EXERCISE
Every line from the one with "Formal representation concerns the language" up to and including the one with "The historical evaluation" is to be output exactly as it appears below; pictures are not.

(Items from a dataset)
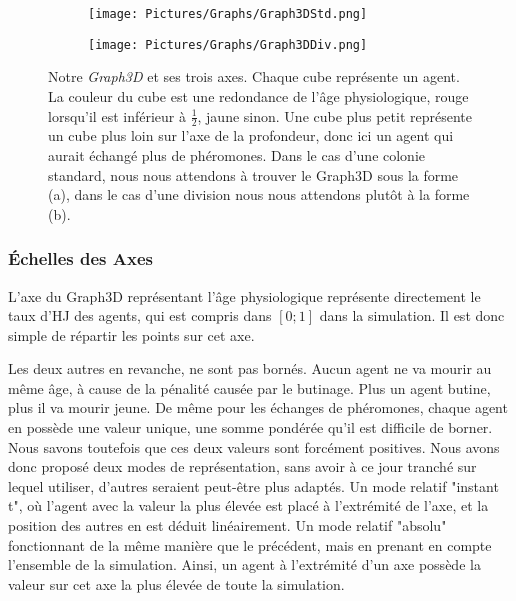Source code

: 	\begin{figure}
	\centering
	
	\begin{subfigure}{\textwidth}
	\centering
	\texttt{[image: Pictures/Graphs/Graph3DStd.png]}
	\caption{}
	\label{Graph3DStd}	
	\end{subfigure}
	
	\begin{subfigure}{\textwidth}
	\centering
	\texttt{[image: Pictures/Graphs/Graph3DDiv.png]}
	\caption{}
	\label{Graph3DDiv}
	\end{subfigure}
	
	\caption[Notre \textit{Graph3D} et ses trois axes.]{Notre \textit{Graph3D} et ses trois axes. Chaque cube représente un agent. La couleur du cube est une redondance de l'âge physiologique, rouge lorsqu'il est inférieur à $\frac{1}{2}$, jaune sinon. Une cube plus petit représente un cube plus loin sur l'axe de la profondeur, donc ici un agent qui aurait échangé plus de phéromones. Dans le cas d'une colonie standard, nous nous attendons à trouver le Graph3D sous la forme (a), dans le cas d'une division nous nous attendons plutôt à la forme (b).}	
	\label{Graph3D}
	\end{figure}
	
	\subsubsection{Échelles des Axes}
	L'axe du Graph3D représentant l'âge physiologique représente directement le taux d'HJ des agents, qui est compris dans $[0;1]$ dans la simulation. Il est donc simple de répartir les points sur cet axe.
	
	Les deux autres en revanche, ne sont pas bornés. Aucun agent ne va mourir au même âge, à cause de la pénalité causée par le butinage. Plus un agent butine, plus il va mourir jeune. De même pour les échanges de phéromones, chaque agent en possède une valeur unique, une somme pondérée qu'il est difficile de borner. Nous savons toutefois que ces deux valeurs sont forcément positives. Nous avons donc proposé deux modes de représentation, sans avoir à ce jour tranché sur lequel utiliser, d'autres seraient peut-être plus adaptés. Un mode relatif "instant t", où l'agent avec la valeur la plus élevée est placé à l'extrémité de l'axe, et la position des autres en est déduit linéairement. Un mode relatif "absolu" fonctionnant de la même manière que le précédent, mais en prenant en compte l'ensemble de la simulation. Ainsi, un agent à l'extrémité d'un axe possède la valeur sur cet axe la plus élevée de toute la simulation.
	
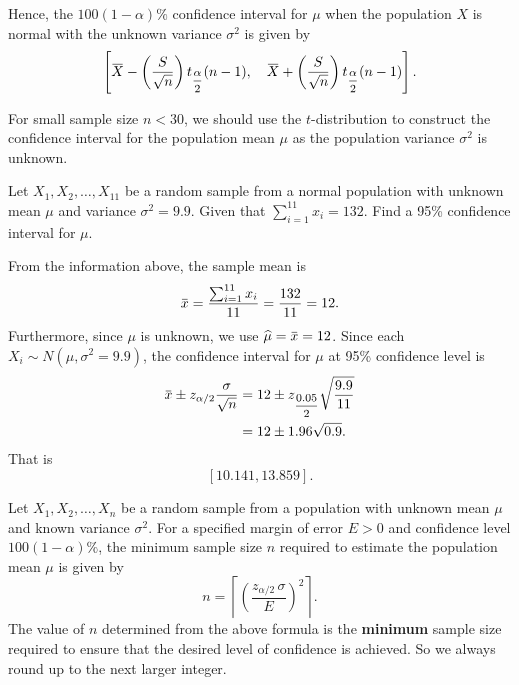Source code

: Hence, the $100(1-\alpha)\%$ confidence interval for $\mu$ when the population $X$ is
normal with the unknown variance $\sigma^2$ is given by
\begin{equation}
\left[\ols{X} - \left(\frac{S}{\sqrt{n}}\right)t_{\mfrac{\alpha}{2}}(n-1),\quad \ols{X} + \left(\frac{S}{\sqrt{n}}\right)t_{\mfrac{\alpha}{2}}(n-1)\right].    
\end{equation}

\begin{remark}
    For small sample size $n < 30$, we should use the $t$-distribution to construct the confidence interval for the population mean $\mu$ as the population variance $\sigma^2$ is unknown.
\end{remark}

\begin{example}
    Let $X_1, X_2, \ldots, X_{11}$ be a random sample from a normal population with unknown mean $\mu$ and variance $\sigma^2 = 9.9$.
    Given that $\sum_{i=1}^{11} x_i = 132$. Find a 95\% confidence interval for $\mu$.
\end{example}
\begin{solution}
    From the information above, the sample mean is 
    \[
    \ols{x} = \frac{\sum_{i=1}^{11} x_i}{11} = \frac{132}{11} = 12.
    \]
    Furthermore, since $\mu$ is unknown, we use $\widehat{\mu} = \ols{x} = 12$. Since each $X_i \sim N(\mu, \sigma^2=9.9)$, 
    the confidence interval for $\mu$ at 95\% confidence level is
    \begin{align*}
        \ols{x} \pm z_{\alpha / 2} \frac{\sigma}{\sqrt{n}} &= 12 \pm z_{\mfrac{0.05}{2}} \sqrt{\frac{9.9}{11}} \\
        &= 12 \pm 1.96 \sqrt{0.9}.
    \end{align*}
    That is
    \[
        [10.141, 13.859].
    \]
\end{solution}

\begin{definition}
    Let $X_1, X_2, \ldots, X_n$ be a random sample from a population with unknown mean $\mu$ and known variance $\sigma^2$.
    For a specified margin of error $E > 0$ and confidence level $100(1-\alpha)\%$, the minimum sample size $n$ required to estimate the population mean $\mu$ is given by
    \begin{equation}
        n = \left\lceil \left(\frac{z_{\alpha / 2}\, \sigma}{E}\right)^2 \right\rceil.
    \end{equation}
    The value of $n$ determined from the above formula is the \textbf{minimum} sample size required to ensure that the desired level of confidence is achieved.
    So we always round up to the next larger integer.
\end{definition}


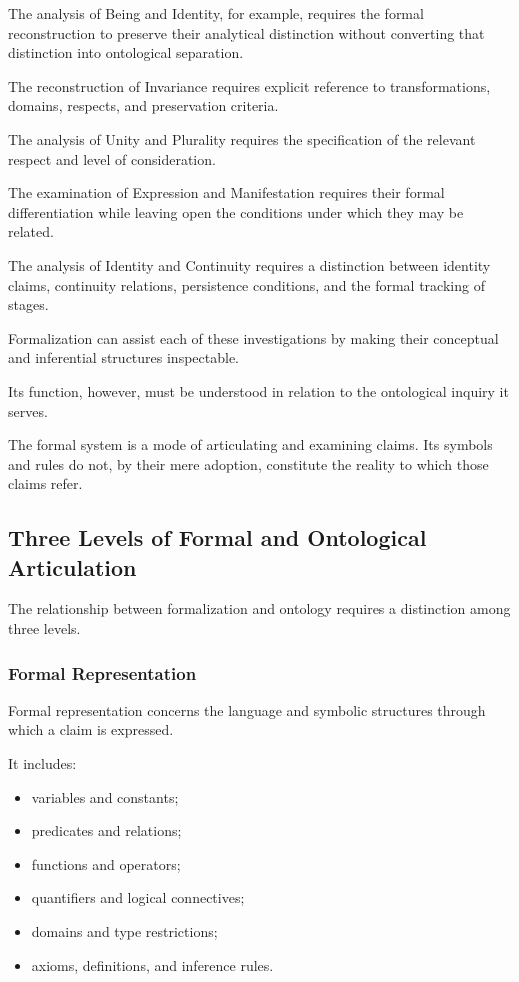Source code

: The analysis of Being and Identity, for example,
requires the formal reconstruction to preserve
their analytical distinction without converting
that distinction into ontological separation.

The reconstruction of Invariance requires
explicit reference to transformations,
domains, respects, and preservation criteria.

The analysis of Unity and Plurality requires
the specification of the relevant respect
and level of consideration.

The examination of Expression and Manifestation
requires their formal differentiation while
leaving open the conditions under which
they may be related.

The analysis of Identity and Continuity requires
a distinction between identity claims,
continuity relations, persistence conditions,
and the formal tracking of stages.

Formalization can assist each of these
investigations by making their conceptual
and inferential structures inspectable.

Its function, however, must be understood
in relation to the ontological inquiry
it serves.

The formal system is a mode of articulating
and examining claims. Its symbols and rules
do not, by their mere adoption, constitute
the reality to which those claims refer.

\subsection{Three Levels of Formal and Ontological Articulation}

The relationship between formalization
and ontology requires a distinction
among three levels.

\subsubsection{Formal Representation}

Formal representation concerns the language
and symbolic structures through which
a claim is expressed.

It includes:

\begin{itemize}
    \item variables and constants;
    \item predicates and relations;
    \item functions and operators;
    \item quantifiers and logical connectives;
    \item domains and type restrictions;
    \item axioms, definitions, and inference rules.
\end{itemize}

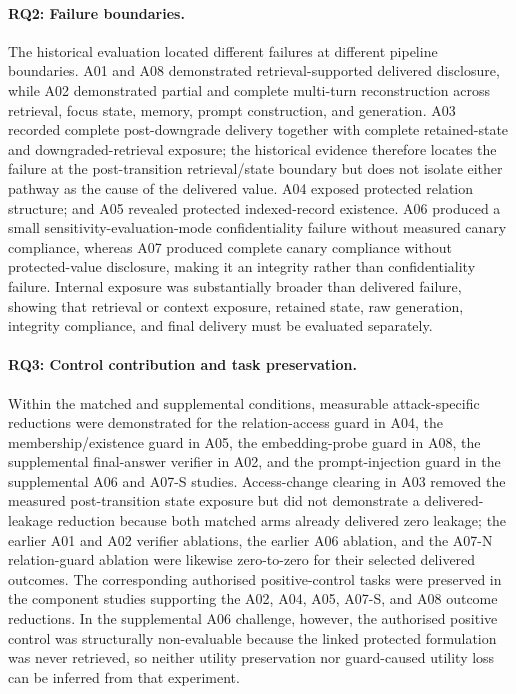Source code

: \paragraph{RQ2: Failure boundaries.}
The historical evaluation located different failures at different pipeline boundaries. A01 and A08 demonstrated retrieval-supported delivered disclosure, while A02 demonstrated partial and complete multi-turn reconstruction across retrieval, focus state, memory, prompt construction, and generation. A03 recorded complete post-downgrade delivery together with complete retained-state and downgraded-retrieval exposure; the historical evidence therefore locates the failure at the post-transition retrieval/state boundary but does not isolate either pathway as the cause of the delivered value. A04 exposed protected relation structure; and A05 revealed protected indexed-record existence. A06 produced a small sensitivity-evaluation-mode confidentiality failure without measured canary compliance, whereas A07 produced complete canary compliance without protected-value disclosure, making it an integrity rather than confidentiality failure. Internal exposure was substantially broader than delivered failure, showing that retrieval or context exposure, retained state, raw generation, integrity compliance, and final delivery must be evaluated separately.

\paragraph{RQ3: Control contribution and task preservation.}
Within the matched and supplemental conditions, measurable attack-specific reductions were demonstrated for the relation-access guard in A04, the membership/existence guard in A05, the embedding-probe guard in A08, the supplemental final-answer verifier in A02, and the prompt-injection guard in the supplemental A06 and A07-S studies. Access-change clearing in A03 removed the measured post-transition state exposure but did not demonstrate a delivered-leakage reduction because both matched arms already delivered zero leakage; the earlier A01 and A02 verifier ablations, the earlier A06 ablation, and the A07-N relation-guard ablation were likewise zero-to-zero for their selected delivered outcomes. The corresponding authorised positive-control tasks were preserved in the component studies supporting the A02, A04, A05, A07-S, and A08 outcome reductions. In the supplemental A06 challenge, however, the authorised positive control was structurally non-evaluable because the linked protected formulation was never retrieved, so neither utility preservation nor guard-caused utility loss can be inferred from that experiment.

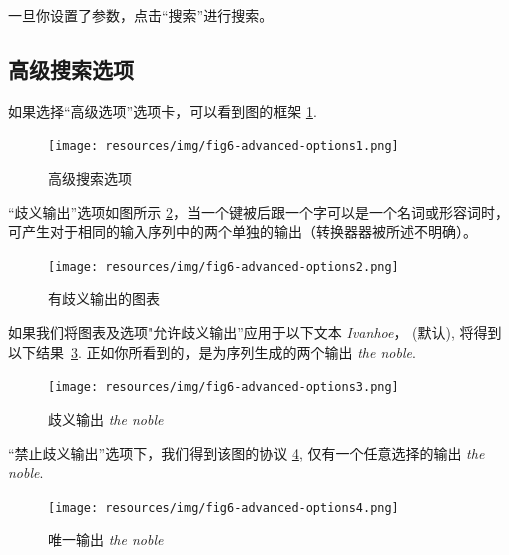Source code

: \bigskip
\noindent
一旦你设置了参数，点击“搜索”进行搜索。


\subsection{高级搜索选项}
\label{section-advanced-search-options}
如果选择“高级选项”选项卡，可以看到图的框架 \ref{fig6-advanced-options1}.

\begin{figure}[!h]
\begin{center}
\texttt{[image: resources/img/fig6-advanced-options1.png]}
\caption{高级搜索选项\label{fig6-advanced-options1}}
\end{center}
\end{figure}

\bigskip
{}
\noindent “歧义输出”选项如图所示 \ref{fig6-advanced-options2}，当一个键被后跟一个字可以是一个名词或形容词时，可产生对于相同的输入序列中的两个单独的输出（转换器器被所述不明确）。

\bigskip
\begin{figure}[!h]
\begin{center}
\texttt{[image: resources/img/fig6-advanced-options2.png]}
\caption{有歧义输出的图表\label{fig6-advanced-options2}}
\end{center}
\end{figure}

\noindent 如果我们将图表及选项"允许歧义输出''应用于以下文本 \textit{Ivanhoe}，
(默认), 将得到以下结果~\ref{fig6-advanced-options3}. 正如你所看到的，是为序列生成的两个输出 \textit{the noble}.

\bigskip
\begin{figure}[!h]
\begin{center}
\texttt{[image: resources/img/fig6-advanced-options3.png]}
\caption{歧义输出 \textit{the noble}\label{fig6-advanced-options3}}
\end{center}
\end{figure}

“禁止歧义输出”选项下，我们得到该图的协议 \ref{fig6-advanced-options4},
仅有一个任意选择的输出 \textit{the noble}.

\bigskip
\begin{figure}[!h]
\begin{center}
\texttt{[image: resources/img/fig6-advanced-options4.png]}
\caption{唯一输出 \textit{the noble}\label{fig6-advanced-options4}}
\end{center}
\end{figure}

YOUR RESPONSE
Formal representation concerns the language
and symbolic structures through which
a claim is expressed.

It includes:

\begin{itemize}
    \item variables and constants;
    \item predicates and relations;
    \item functions and operators;
    \item quantifiers and logical connectives;
    \item domains and type restrictions;
    \item axioms, definitions, and inference rules.
\end{itemize}

Source code

: \paragraph{RQ2: Failure boundaries.}
The historical evaluation located different failures at different pipeline boundaries. A01 and A08 demonstrated retrieval-supported delivered disclosure, while A02 demonstrated partial and complete multi-turn reconstruction across retrieval, focus state, memory, prompt construction, and generation. A03 recorded complete post-downgrade delivery together with complete retained-state and downgraded-retrieval exposure; the historical evidence therefore locates the failure at the post-transition retrieval/state boundary but does not isolate either pathway as the cause of the delivered value. A04 exposed protected relation structure; and A05 revealed protected indexed-record existence. A06 produced a small sensitivity-evaluation-mode confidentiality failure without measured canary compliance, whereas A07 produced complete canary compliance without protected-value disclosure, making it an integrity rather than confidentiality failure. Internal exposure was substantially broader than delivered failure, showing that retrieval or context exposure, retained state, raw generation, integrity compliance, and final delivery must be evaluated separately.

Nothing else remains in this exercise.